# Mega Amps and/or Guitar Research Amps - reviews



## nordlav (May 11, 2007)

Hi, I'm looking at getting a practice amp and came across some positive, but limited reviews of products from these two amp companies. I'm wondering if any forum members have any Mega or Guitar Research amps in their gear and if so, what are your impressions? Also, if anyone can point me to a Canadian distributor of these amps I would appreciate it. I can't find a website for Guitar Research, but here is a link to Mega amps website. I'm considering the PT30R under their "Tube" amps, but I can't seem to find any local retailers for these amps. My local shops carry Vox Pathfinder and Orange Crush series practice amps, which are my top choices after some demos. I like to play classic rock and blues. 
Thanks,

Mega Amps:
http://www.megaamps.com/index2.htm


----------



## zdogma (Mar 21, 2006)

nordlav said:


> Hi, I'm looking at getting a practice amp and came across some positive, but limited reviews of products from these two amp companies. I'm wondering if any forum members have any Mega or Guitar Research amps in their gear and if so, what are your impressions? Also, if anyone can point me to a Canadian distributor of these amps I would appreciate it. I can't find a website for Guitar Research, but here is a link to Mega amps website. I'm considering the PT30R under their "Tube" amps, but I can't seem to find any local retailers for these amps. My local shops carry Vox Pathfinder and Orange Crush series practice amps, which are my top choices after some demos. I like to play classic rock and blues.
> Thanks,
> 
> Mega Amps:
> http://www.megaamps.com/index2.htm


How are things in Riverview? Is the Petitcodiac still muddy?

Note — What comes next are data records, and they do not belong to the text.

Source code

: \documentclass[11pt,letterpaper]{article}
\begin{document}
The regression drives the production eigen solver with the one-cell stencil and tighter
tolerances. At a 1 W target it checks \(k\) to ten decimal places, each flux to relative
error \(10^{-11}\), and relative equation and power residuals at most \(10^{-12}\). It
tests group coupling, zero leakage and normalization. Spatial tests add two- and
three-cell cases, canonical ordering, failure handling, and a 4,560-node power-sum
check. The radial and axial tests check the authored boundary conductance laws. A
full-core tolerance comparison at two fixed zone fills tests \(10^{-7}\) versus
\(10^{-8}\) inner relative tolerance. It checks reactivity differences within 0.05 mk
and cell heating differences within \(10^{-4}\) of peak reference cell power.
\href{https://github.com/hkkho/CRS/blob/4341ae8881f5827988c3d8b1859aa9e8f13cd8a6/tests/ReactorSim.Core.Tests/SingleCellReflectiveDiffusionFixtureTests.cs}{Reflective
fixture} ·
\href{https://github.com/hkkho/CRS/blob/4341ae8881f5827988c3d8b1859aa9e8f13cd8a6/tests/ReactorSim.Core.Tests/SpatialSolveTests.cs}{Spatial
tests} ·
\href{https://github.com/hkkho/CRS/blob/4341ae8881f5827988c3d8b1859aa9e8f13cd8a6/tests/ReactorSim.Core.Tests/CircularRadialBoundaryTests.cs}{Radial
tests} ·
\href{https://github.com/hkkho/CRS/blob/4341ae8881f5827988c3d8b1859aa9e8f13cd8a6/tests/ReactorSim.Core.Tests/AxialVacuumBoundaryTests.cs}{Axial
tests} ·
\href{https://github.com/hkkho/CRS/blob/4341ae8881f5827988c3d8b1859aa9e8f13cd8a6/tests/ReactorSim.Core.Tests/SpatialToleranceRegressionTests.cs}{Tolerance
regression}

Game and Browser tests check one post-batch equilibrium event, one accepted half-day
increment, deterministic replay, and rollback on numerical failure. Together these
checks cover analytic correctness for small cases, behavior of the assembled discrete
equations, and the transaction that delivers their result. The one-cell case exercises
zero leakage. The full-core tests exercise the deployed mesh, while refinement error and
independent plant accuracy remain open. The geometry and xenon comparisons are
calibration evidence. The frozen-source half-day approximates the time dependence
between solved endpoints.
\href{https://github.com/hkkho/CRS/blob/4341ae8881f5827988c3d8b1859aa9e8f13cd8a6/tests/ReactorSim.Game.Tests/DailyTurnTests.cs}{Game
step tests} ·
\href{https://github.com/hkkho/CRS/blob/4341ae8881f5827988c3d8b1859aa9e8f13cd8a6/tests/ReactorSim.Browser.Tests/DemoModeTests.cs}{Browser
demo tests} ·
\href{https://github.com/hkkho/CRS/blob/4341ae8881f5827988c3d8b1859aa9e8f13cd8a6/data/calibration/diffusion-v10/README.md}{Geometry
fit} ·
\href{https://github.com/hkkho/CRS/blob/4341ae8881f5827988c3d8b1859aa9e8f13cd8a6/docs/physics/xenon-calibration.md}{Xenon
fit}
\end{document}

I'd go with the vox or the Orange. Tube preamp sections in practice amps don't add much IMO, and who knows what kind of service you'll get. 

How much do you want to spend? The epi valve jr is a decent tube practice amp for 199 and it is all tube.


----------



## Michelle (Aug 21, 2006)

Awesome! Another NB-er. Welcome Nordlav. Was gonna suggest the Epi too as zdogma did, cool little amps and there are mods that can be done to them.

If you do yard-sales, keep your eye out for an old Traynor, I saw one at the big Sussex flea market last year along with a Garnet and a Gibson.


----------



## Budda (May 29, 2007)

vox or orange over here as well.

or a peavey, if you can try out a Rage 158


----------



## nordlav (May 11, 2007)

Thanks for your replies. Yeah, Petitcodiac still downtown and brown. Michelle, I see you're also a fellow southpaw! That's a lot of lefty gear! I considered the Epi Valve Jr., but want a few more features, such as reverb. I'm looking at the Vox and Orange options either 15 or 30 watts, so I'm not looking to spend big coin right now. The Mega Amp came into the picture because it's 30 watts and cheap, lol. I'm looking at a used one for around $85.00. 

Thanks


----------



## Budda (May 29, 2007)

but why buy 30W and cheap if it's not going to sound that good?


----------



## noobcake (Mar 8, 2006)

Yeah, my friend use to have some little mega practice amp and it was well...decent for practice, but the tone wasn't very inspiring. A small Vox, Roland Cube or Orange Crush amp would be a much better choice in the long run.


----------



## nordlav (May 11, 2007)

Thanks for the input. I really like the tone of those little Crush amps, especially the 30R. I see LA Music has them for $229 with free shipping. I'd like to get one from a local shop, but they're almost $100 more.
Thanks


----------



## Budda (May 29, 2007)

ask them to price match, or throw in some stuff, or just bring it down a bit.

actually, i lie. if you have heard one at your local shop and like it, then why not order online? you already know what you're getting, you're just saving money.


----------



## GuitaristZ (Jan 26, 2007)

+1 for epi valve junior


----------